Marathon of One-Act Plays: Series A. Ensemble Studio Theatre (see Off-Off Broadway). By various writers and directors. With ensemble casts. 2hrs. One intermission.

Marathon of One-Act Plays synopsis

The Ensemble Studio Theatre presents its 34th annual buffet of one-acts, presented in three programs. John Patrick Shanley and Joshua Conkel are among the authors in Series A, Series B includes shorts by Robert Askins and Bekah Brunstetter, and Series C features new pieces by Murray Schisgal and Jon Kern.

Marathon of One-Act Plays Theater review

A lot of otherwise deft playwrights seem to view a tiny canvas as an occasion to paint with broad strokes. The characters that populate many a one-act play are cardboard cutouts, given barely enough life to stand on their own for the space of 20 minutes.

Take Poison, the play that opens Series A of the Ensemble Studio Theatre’s 34th annual Marathon. It’s the work of acclaimed Doubt scribe John Patrick Shanley—and it’s really dumb. Crazy-eyed blond seeks revenge on ex-boyfriend, obtains mystical poison from gypsy fortune-teller! Everyone acts like a cartoon! Dan O’Brien’s Kandahar to Canada is equally thin; it’s a portentous piece about East-West tensions that bristles with implied meaning but says nothing. Eric Dufault’s Something Fine is a little over-the-top but gets props for its creative premise: Two of three characters are dashboard ornaments.

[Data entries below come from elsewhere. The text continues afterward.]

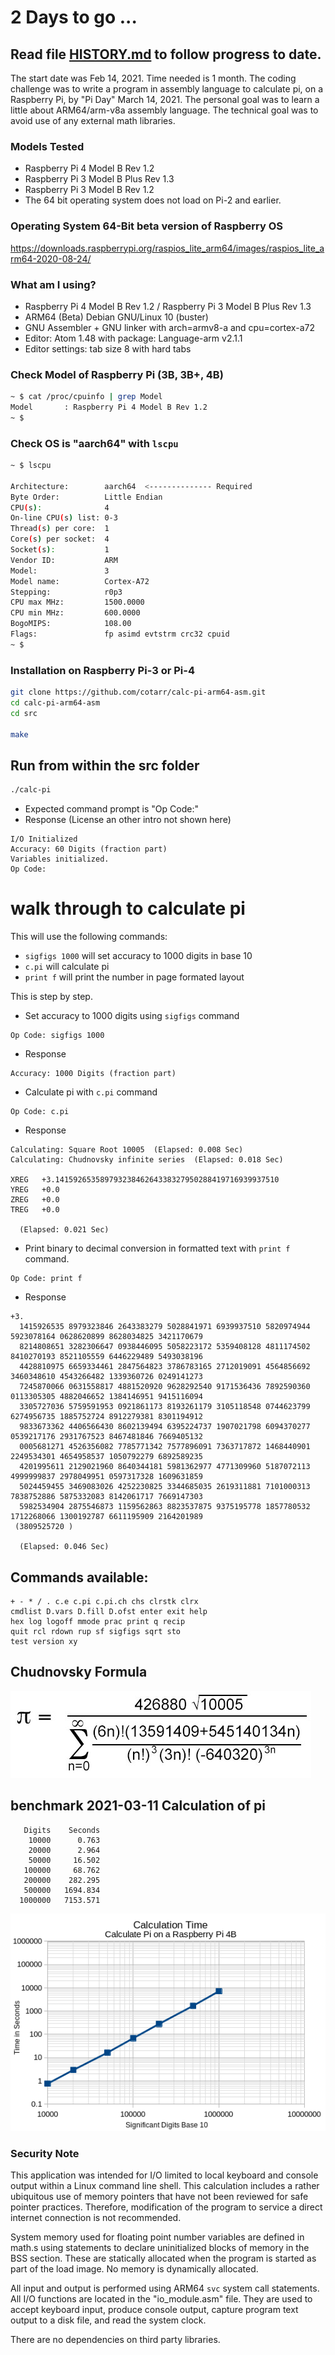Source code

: # 2 Days to go ...

## Read file [HISTORY.md](../master/HISTORY.md) to follow progress to date.

The start date was Feb 14, 2021. Time needed is 1 month.
The coding challenge was to write a program in assembly language to calculate pi,
on a Raspberry Pi, by "Pi Day" March 14, 2021.
The personal goal was to learn a little about ARM64/arm-v8a assembly language.
The technical goal was to avoid use of any external math libraries.

### Models Tested

- Raspberry Pi 4 Model B Rev 1.2
- Raspberry Pi 3 Model B Plus Rev 1.3
- Raspberry Pi 3 Model B Rev 1.2
- The 64 bit operating system does not load on Pi-2 and earlier.

### Operating System 64-Bit beta version of Raspberry OS

https://downloads.raspberrypi.org/raspios_lite_arm64/images/raspios_lite_arm64-2020-08-24/

### What am I using?

- Raspberry Pi 4 Model B Rev 1.2 / Raspberry Pi 3 Model B Plus Rev 1.3
- ARM64 (Beta) Debian GNU/Linux 10 (buster)
- GNU Assembler + GNU linker with arch=armv8-a and cpu=cortex-a72
- Editor: Atom 1.48 with package: Language-arm v2.1.1
- Editor settings: tab size 8 with hard tabs

### Check Model of Raspberry Pi (3B, 3B+, 4B)

```bash
~ $ cat /proc/cpuinfo | grep Model
Model		: Raspberry Pi 4 Model B Rev 1.2
~ $
```

### Check OS is "aarch64" with `lscpu`
```bash
~ $ lscpu

Architecture:        aarch64  <-------------- Required
Byte Order:          Little Endian
CPU(s):              4
On-line CPU(s) list: 0-3
Thread(s) per core:  1
Core(s) per socket:  4
Socket(s):           1
Vendor ID:           ARM
Model:               3
Model name:          Cortex-A72
Stepping:            r0p3
CPU max MHz:         1500.0000
CPU min MHz:         600.0000
BogoMIPS:            108.00
Flags:               fp asimd evtstrm crc32 cpuid
~ $
```


### Installation on Raspberry Pi-3 or Pi-4

```bash
git clone https://github.com/cotarr/calc-pi-arm64-asm.git
cd calc-pi-arm64-asm
cd src

make
```


## Run from within the src folder

```bash
./calc-pi
```

- Expected command prompt is "Op Code:"
- Response (License an other intro not shown here)

```
I/O Initialized
Accuracy: 60 Digits (fraction part)
Variables initialized.
Op Code:
```

# walk through to calculate pi

This will use the following commands:

- `sigfigs 1000` will set accuracy to 1000 digits in base 10
- `c.pi` will calculate pi
- `print f` will print the number in page formated layout

This is step by step.

- Set accuracy to 1000 digits using `sigfigs` command

```
Op Code: sigfigs 1000
```
- Response

```
Accuracy: 1000 Digits (fraction part)
```

- Calculate pi with `c.pi` command

```
Op Code: c.pi
```
- Response

```
Calculating: Square Root 10005  (Elapsed: 0.008 Sec)
Calculating: Chudnovsky infinite series  (Elapsed: 0.018 Sec)

XREG   +3.14159265358979323846264338327950288419716939937510
YREG   +0.0
ZREG   +0.0
TREG   +0.0

  (Elapsed: 0.021 Sec)
```

- Print binary to decimal conversion in formatted text with `print f` command.

```
Op Code: print f
```
- Response

```
+3.
  1415926535 8979323846 2643383279 5028841971 6939937510 5820974944 5923078164 0628620899 8628034825 3421170679
  8214808651 3282306647 0938446095 5058223172 5359408128 4811174502 8410270193 8521105559 6446229489 5493038196
  4428810975 6659334461 2847564823 3786783165 2712019091 4564856692 3460348610 4543266482 1339360726 0249141273
  7245870066 0631558817 4881520920 9628292540 9171536436 7892590360 0113305305 4882046652 1384146951 9415116094
  3305727036 5759591953 0921861173 8193261179 3105118548 0744623799 6274956735 1885752724 8912279381 8301194912
  9833673362 4406566430 8602139494 6395224737 1907021798 6094370277 0539217176 2931767523 8467481846 7669405132
  0005681271 4526356082 7785771342 7577896091 7363717872 1468440901 2249534301 4654958537 1050792279 6892589235
  4201995611 2129021960 8640344181 5981362977 4771309960 5187072113 4999999837 2978049951 0597317328 1609631859
  5024459455 3469083026 4252230825 3344685035 2619311881 7101000313 7838752886 5875332083 8142061717 7669147303
  5982534904 2875546873 1159562863 8823537875 9375195778 1857780532 1712268066 1300192787 6611195909 2164201989
 (3809525720 )

  (Elapsed: 0.046 Sec)
```

## Commands available:

```
+ - * / . c.e c.pi c.pi.ch chs clrstk clrx
cmdlist D.vars D.fill D.ofst enter exit help
hex log logoff mmode prac print q recip
quit rcl rdown rup sf sigfigs sqrt sto
test version xy
```

## Chudnovsky Formula

<img src="images/Chudnovskyformula.jpg">

## benchmark 2021-03-11 Calculation of pi

```
   Digits    Seconds
    10000      0.763
    20000      2.964
    50000     16.502
   100000     68.762
   200000    282.295
   500000   1694.834
  1000000   7153.571
```

<img src="images/pi-calc-time.png">

### Security Note

This application was intended for I/O limited to local keyboard and console output
within a Linux command line shell. This calculation includes a rather ubiquitous
use of memory pointers that have not been reviewed for safe pointer practices.
Therefore, modification of the program to service a direct internet connection
is not recommended.

System memory used for floating point number variables are defined in
math.s using statements to declare uninitialized blocks of memory
in the BSS section. These are statically allocated when the program is
started as part of the load image. No memory is dynamically allocated.

All input and output is performed using ARM64 `svc` system call statements.
All I/O functions are located in the "io_module.asm" file.
They are used to accept keyboard input, produce console output, capture
program text output to a disk file, and read the system clock.

There are no dependencies on third party libraries.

The second half of the evening is significantly stronger. Daniel Reitz’s You Belong to Me is a subtle, quiet piece with a simple setup—a chance reunion between two people whose lives have gone in very different directions; it’s a luminous slice of theater that is exactly as long as it should be. The evening closes with Joshua Conkel’s Curmudgeons in Love, a loudly funny, surprisingly sweet tale of twilight-years romance that feels like a full-length work in the making.

Eleven more plays remain in this year’s series (only four of 16 penned by women, but that’s a rant for another day). Here’s hoping Series B and C show the curators’ tastes leaning away from easy mediocrity and into works that use their short length to pack in the good stuff. Brevity is, after all, the soul of wit.—Theater review by Jenna Scherer

Marathon of One-Act Plays: Series B. Ensemble Studio Theatre (see the Off-Off List). By various writers and directors. With ensemble casts. 2hrs 5mins. One intermission.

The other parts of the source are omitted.